[CC'ing Will]
On Mon, Mar 04, 2013 at 06:41:42AM +0000, Leo Yan wrote:
On Thu, Feb 14, 2013 at 05:07:43PM +0000, Jon Medhurst (Tixy) wrote: > The function v7_coherent_kern_range uses the macro icache_line_size to > read the current CPUs icache line size for the purpose of invalidating > all cache lines in the given range. > > Unfortunately, on the TC2 big.LITTLE test chip, the A15 icache line size > is 64 bytes, but the A7 size is only 32 bytes. So when the function > executes on the A15 it will miss out every alternate cache line for the > A7.

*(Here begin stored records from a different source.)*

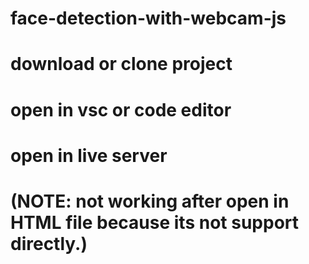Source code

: # face-detection-with-webcam-js
# download or clone project
# open in vsc or code editor
# open in live server
# (NOTE: not working after open in HTML file because its not support directly.)
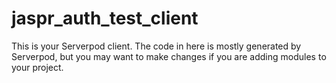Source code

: # jaspr_auth_test_client

This is your Serverpod client. The code in here is mostly generated by
Serverpod, but you may want to make changes if you are adding modules to your
project.
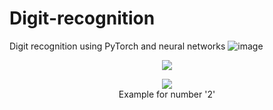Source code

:# Digit-recognition
Digit recognition using PyTorch and neural networks
![image](https://github.com/mryt66/Digit-recognition/assets/64143856/65b7a377-ad87-432f-a4ca-bd623ca28c5a)

<p align="center">
  <img src="https://github.com/mryt66/Digit-recognition/assets/64143856/65b7a377-ad87-432f-a4ca-bd623ca28c5a" />
  <br />
<p align="center">
  <img src="https://github.com/mryt66/Digit-recognition/assets/64143856/2b4e8727-9610-432b-b401-9e950ccfcbde" />
  <br />
  Example for number '2'
</p>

I think here have two scenarios:
- When the program calls the function *v7_coherent_kern_range*, it will
firstly read the cache type register (CTR) to get the icache line size is 64 bytes, and then it will run into the loop to flush every icache line with 64 bytes per step; if in the middle of this loop, the program is migrated onto A7, then on A7 it will continue to flush the icache with 64 bytes per step, but A7 will ONLY invalidate the first half 32 bytes of the cache line. So finally there have the possibility for the icache corruption issues.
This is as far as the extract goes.